In college met a guy who was everything I had dreamed to have in a man. He was super tall and handsome, smart, funny and charming. Above all, he was kind. Let’s call him “A”. Unlike other guys, who either made fun of me or completely ignored my existence, A was lovely. He treated me well, like a friend.

What are the chances of the only guy to give you any positive attention being the chad. Amazing :marseyagree:

In the final year I decided to confess my feelings to him. When I told my girlfriends about this , they just laughed at me and said he was waaay out of my league and would never date me. This broke my confidence and I never said anything to him.

This still didn't convince the foid to not shoot far above her league.

He said he was moving to my city for work and would like to meet me. I felt the same butterflies I did when I saw him in college. This time , I thought I had a chance with him, considering that I looked much better.

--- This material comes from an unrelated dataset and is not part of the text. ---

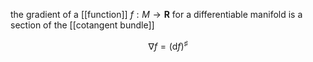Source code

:the gradient of a [[function]] $f: M \to \mathbf{R}$ for a differentiable manifold is a section of the [[cotangent bundle]]

$$
\nabla f = \left( \mathrm{d}f \right)^\sharp
$$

We met and I helped him set up his house and showed him around the city. One day when we were hanging out at his place, one thing led to another and we kissed. It was perfect. But he pulled away and said he had just gotten out of a relationship and did not want anything serious. I agreed and we became Fwb. Wrong decision. Those months I I spent with him were the best ones I’ve had. He was great at the s*x and we had good chemistry. I opened up to him about my struggles and he was vey sweet about it. Again, I fell for him. I was delusional enough to think he felt the same and told him. He was shocked to learn that I loved him. He did not feel the same way and said what we had was purely platonic. I was devastated. He broke up with me. I begged him to come back but he kept his distance. He tried to comfort me but being around him was too taxing for me so I went NC. I built my self back up again. Got therapy and worked out even more, through lockdown I got into the best shape of my life.

:marseylaughpoundfist: this chick really got into an fwbship despite having feelings for him lmfao. She literally thought "I can change him", only to be pumped and dumped by chad :chad:

Cut to a few months ago, I learned that my best friend from college was getting married. She invited me. She also told that A was going to be there. I told her it was okay.

When I saw him at the wedding, all the memories came back to me and I felt like crying. He was handsome as ever and sweeter than ever. But there was a catch. He was there with his GIRLFRIEND. What was even worse that she was the most beautiful woman I’d ever seen. The kind of person that makes heads turn. She would put any Bollywood actress to shame. Everyone was looking at them and gushing about how gorgeous they looked together.

This made me so jealous, I had to go to the bathroom to get a good cry out. I hated this woman. I hated how A couldn’t keep his hands off of her. I hated how he looked at her. With love and adoration. I hated when he kissed her. I hated when the photographer gave them all the Attention and took pictures of them.

Got cucked by Stacy :marseychadfoid:. The foids nature to hate other foids they compete with rears it's ugly head :slapfight:

I can’t help but think how she has taken away something I always wanted. His love, his attraction. She gets to have s*x with him. Kiss him good night. Was he even attracted to me? Or was I just an easy lay? I hate this woman. I hate how good she looked in every outfit. I can’t look at group pictures without comparing myself with her. I know that even at my physical best, I can’t even come close to how she looks. And he would never consider a relationship with me. My self esteem is at an all time low again. I’m crying I don’t know what to do.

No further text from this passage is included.